Exercise objective: Nothing outside the range is wanted. Repeat exactly the lines below from the one with "The major and" through the one with "Note: Many things".

(Collected data)
------------------------------------------------------------

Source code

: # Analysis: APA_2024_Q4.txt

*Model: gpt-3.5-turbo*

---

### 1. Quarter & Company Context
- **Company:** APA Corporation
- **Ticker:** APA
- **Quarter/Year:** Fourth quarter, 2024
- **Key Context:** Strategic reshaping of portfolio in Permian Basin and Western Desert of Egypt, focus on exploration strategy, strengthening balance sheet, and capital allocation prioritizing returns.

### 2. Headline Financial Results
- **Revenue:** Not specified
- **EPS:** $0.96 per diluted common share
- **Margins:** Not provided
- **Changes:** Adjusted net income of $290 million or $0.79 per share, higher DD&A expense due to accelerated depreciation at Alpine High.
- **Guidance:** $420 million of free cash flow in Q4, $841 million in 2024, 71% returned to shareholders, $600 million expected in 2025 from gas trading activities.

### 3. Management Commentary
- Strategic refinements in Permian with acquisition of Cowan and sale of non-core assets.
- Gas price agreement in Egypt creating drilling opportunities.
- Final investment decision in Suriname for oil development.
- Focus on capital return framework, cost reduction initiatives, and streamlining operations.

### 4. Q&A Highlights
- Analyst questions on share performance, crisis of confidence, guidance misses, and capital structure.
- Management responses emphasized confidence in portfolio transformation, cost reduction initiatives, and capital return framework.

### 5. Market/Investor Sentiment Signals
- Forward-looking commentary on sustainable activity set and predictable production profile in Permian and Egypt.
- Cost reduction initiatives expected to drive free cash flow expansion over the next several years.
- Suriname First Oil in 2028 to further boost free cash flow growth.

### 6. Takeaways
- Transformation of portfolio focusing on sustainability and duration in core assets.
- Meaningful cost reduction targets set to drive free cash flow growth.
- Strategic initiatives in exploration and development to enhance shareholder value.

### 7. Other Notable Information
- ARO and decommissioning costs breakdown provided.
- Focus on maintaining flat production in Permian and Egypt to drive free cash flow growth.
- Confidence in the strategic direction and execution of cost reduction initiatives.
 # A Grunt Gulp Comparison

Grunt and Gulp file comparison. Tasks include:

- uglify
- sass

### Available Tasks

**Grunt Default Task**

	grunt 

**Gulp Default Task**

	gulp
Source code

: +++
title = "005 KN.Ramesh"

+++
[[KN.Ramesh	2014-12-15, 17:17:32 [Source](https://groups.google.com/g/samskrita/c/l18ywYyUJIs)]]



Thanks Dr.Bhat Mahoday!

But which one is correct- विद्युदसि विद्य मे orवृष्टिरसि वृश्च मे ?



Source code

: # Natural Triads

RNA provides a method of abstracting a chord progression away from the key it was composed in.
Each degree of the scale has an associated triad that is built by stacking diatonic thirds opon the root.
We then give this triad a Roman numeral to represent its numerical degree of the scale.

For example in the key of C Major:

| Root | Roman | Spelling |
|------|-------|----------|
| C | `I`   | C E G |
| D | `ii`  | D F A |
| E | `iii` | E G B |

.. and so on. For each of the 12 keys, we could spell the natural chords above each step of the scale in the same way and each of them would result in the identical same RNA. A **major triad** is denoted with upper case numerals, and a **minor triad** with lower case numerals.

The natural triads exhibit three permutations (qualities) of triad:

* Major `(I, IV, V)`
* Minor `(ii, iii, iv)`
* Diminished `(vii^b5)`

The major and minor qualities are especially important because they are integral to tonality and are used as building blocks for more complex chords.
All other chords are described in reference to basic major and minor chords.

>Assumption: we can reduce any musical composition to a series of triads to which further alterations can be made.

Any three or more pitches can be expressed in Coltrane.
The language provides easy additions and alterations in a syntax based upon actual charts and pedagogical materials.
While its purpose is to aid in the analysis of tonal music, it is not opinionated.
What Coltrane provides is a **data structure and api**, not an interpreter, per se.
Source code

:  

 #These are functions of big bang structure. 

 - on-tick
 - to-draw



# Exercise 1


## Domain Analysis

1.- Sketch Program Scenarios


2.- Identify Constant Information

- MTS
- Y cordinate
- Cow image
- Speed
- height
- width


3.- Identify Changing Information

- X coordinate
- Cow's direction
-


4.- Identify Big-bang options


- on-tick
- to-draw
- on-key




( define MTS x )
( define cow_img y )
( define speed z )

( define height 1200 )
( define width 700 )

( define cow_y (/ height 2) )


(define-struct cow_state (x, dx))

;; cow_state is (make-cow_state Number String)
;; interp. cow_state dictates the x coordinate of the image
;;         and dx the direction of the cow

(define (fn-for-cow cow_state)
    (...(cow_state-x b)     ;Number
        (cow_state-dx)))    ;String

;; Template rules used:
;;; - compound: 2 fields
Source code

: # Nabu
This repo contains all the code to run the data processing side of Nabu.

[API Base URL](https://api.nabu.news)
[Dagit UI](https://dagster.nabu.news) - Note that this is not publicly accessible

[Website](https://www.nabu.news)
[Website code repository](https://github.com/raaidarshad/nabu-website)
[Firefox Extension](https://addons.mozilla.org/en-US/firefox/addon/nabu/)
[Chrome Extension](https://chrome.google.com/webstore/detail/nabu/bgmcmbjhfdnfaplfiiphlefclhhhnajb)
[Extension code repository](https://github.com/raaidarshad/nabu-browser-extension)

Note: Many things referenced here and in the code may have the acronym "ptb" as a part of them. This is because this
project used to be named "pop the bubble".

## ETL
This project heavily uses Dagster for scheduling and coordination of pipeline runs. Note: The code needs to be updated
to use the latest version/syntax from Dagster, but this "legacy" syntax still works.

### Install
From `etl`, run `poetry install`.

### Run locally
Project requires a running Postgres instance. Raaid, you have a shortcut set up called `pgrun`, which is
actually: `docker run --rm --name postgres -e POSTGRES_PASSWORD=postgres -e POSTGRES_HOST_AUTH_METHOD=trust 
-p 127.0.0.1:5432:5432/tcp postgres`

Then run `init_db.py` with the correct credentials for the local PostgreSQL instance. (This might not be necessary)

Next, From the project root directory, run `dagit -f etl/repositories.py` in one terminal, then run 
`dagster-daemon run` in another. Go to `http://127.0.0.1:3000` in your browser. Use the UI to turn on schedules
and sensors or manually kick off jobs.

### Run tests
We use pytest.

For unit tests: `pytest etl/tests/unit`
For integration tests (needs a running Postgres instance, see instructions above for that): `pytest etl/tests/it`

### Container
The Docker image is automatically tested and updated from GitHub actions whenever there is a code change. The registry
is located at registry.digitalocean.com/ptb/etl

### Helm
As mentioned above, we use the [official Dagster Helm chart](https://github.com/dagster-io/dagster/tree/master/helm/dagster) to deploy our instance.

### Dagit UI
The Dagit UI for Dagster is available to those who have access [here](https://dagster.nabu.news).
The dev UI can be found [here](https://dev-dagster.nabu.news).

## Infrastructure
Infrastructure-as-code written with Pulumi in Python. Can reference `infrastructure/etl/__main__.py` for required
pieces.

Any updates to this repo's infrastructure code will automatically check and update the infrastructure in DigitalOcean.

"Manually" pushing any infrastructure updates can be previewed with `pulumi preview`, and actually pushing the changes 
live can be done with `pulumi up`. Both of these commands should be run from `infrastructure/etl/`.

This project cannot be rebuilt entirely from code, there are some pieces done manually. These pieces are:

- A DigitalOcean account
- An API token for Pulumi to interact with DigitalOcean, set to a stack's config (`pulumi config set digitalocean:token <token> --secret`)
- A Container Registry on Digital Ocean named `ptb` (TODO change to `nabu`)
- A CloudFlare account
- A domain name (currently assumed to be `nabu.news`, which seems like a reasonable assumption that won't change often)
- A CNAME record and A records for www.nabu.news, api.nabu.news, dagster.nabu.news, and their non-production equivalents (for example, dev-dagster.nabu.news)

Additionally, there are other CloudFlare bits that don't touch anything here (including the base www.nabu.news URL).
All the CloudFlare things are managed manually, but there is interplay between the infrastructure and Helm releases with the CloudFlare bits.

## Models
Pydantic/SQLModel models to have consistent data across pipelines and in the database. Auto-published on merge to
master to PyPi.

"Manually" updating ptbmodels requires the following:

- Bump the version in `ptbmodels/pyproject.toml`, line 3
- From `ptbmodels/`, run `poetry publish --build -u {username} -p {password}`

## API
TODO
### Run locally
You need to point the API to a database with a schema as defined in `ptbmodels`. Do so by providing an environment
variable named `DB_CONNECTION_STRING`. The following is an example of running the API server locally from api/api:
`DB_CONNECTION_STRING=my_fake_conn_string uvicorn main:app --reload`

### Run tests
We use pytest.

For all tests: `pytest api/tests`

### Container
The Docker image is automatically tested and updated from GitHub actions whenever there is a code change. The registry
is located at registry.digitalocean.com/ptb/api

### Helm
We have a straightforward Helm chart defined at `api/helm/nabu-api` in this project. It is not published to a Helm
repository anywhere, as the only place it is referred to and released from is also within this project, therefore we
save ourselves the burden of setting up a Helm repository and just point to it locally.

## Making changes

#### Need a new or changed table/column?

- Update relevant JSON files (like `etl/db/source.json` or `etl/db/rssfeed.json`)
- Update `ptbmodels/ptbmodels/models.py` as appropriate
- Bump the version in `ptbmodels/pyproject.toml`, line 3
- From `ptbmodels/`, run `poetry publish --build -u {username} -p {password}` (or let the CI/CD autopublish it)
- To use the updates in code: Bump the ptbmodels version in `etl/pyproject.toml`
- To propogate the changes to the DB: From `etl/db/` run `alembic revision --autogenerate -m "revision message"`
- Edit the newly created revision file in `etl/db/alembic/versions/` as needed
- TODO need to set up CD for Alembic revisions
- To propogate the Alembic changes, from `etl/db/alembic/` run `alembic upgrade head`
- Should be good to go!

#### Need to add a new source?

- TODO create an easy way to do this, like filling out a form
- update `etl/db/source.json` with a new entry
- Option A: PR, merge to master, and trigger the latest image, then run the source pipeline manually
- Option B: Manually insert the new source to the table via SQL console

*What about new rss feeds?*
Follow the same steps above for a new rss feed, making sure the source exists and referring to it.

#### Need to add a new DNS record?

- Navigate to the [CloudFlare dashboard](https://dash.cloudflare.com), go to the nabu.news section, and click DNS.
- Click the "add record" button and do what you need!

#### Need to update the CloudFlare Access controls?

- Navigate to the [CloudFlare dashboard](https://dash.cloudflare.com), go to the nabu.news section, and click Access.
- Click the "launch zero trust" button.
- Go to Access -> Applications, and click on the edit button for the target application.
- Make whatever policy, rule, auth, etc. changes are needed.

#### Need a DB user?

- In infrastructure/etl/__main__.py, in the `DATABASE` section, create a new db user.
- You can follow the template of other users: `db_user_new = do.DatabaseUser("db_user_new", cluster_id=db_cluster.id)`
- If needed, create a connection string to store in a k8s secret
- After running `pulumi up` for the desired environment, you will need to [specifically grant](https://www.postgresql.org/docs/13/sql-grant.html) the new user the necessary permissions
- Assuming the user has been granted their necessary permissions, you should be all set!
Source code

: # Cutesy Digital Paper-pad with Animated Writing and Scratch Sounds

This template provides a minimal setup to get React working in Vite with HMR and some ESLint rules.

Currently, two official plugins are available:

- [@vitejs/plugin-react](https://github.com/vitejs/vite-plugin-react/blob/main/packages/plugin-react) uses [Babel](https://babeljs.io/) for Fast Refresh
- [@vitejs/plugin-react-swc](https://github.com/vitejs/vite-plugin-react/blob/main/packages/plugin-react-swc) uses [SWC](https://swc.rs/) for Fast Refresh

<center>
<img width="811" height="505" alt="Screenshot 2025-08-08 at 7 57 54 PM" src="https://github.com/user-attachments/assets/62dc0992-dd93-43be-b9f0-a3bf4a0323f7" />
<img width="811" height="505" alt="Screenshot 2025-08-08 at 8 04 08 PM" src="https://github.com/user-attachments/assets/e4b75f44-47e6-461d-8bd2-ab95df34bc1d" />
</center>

------------------------------------------------------------

Your response:
The major and minor qualities are especially important because they are integral to tonality and are used as building blocks for more complex chords.
All other chords are described in reference to basic major and minor chords.

>Assumption: we can reduce any musical composition to a series of triads to which further alterations can be made.

Any three or more pitches can be expressed in Coltrane.
The language provides easy additions and alterations in a syntax based upon actual charts and pedagogical materials.
While its purpose is to aid in the analysis of tonal music, it is not opinionated.
What Coltrane provides is a **data structure and api**, not an interpreter, per se.
Source code

:  

 #These are functions of big bang structure. 

 - on-tick
 - to-draw



# Exercise 1


## Domain Analysis

1.- Sketch Program Scenarios


2.- Identify Constant Information

- MTS
- Y cordinate
- Cow image
- Speed
- height
- width


3.- Identify Changing Information

- X coordinate
- Cow's direction
-


4.- Identify Big-bang options


- on-tick
- to-draw
- on-key




( define MTS x )
( define cow_img y )
( define speed z )

( define height 1200 )
( define width 700 )

( define cow_y (/ height 2) )


(define-struct cow_state (x, dx))

;; cow_state is (make-cow_state Number String)
;; interp. cow_state dictates the x coordinate of the image
;;         and dx the direction of the cow

(define (fn-for-cow cow_state)
    (...(cow_state-x b)     ;Number
        (cow_state-dx)))    ;String

;; Template rules used:
;;; - compound: 2 fields
Source code

: # Nabu
This repo contains all the code to run the data processing side of Nabu.

[API Base URL](https://api.nabu.news)
[Dagit UI](https://dagster.nabu.news) - Note that this is not publicly accessible

[Website](https://www.nabu.news)
[Website code repository](https://github.com/raaidarshad/nabu-website)
[Firefox Extension](https://addons.mozilla.org/en-US/firefox/addon/nabu/)
[Chrome Extension](https://chrome.google.com/webstore/detail/nabu/bgmcmbjhfdnfaplfiiphlefclhhhnajb)
[Extension code repository](https://github.com/raaidarshad/nabu-browser-extension)

Note: Many things referenced here and in the code may have the acronym "ptb" as a part of them. This is because this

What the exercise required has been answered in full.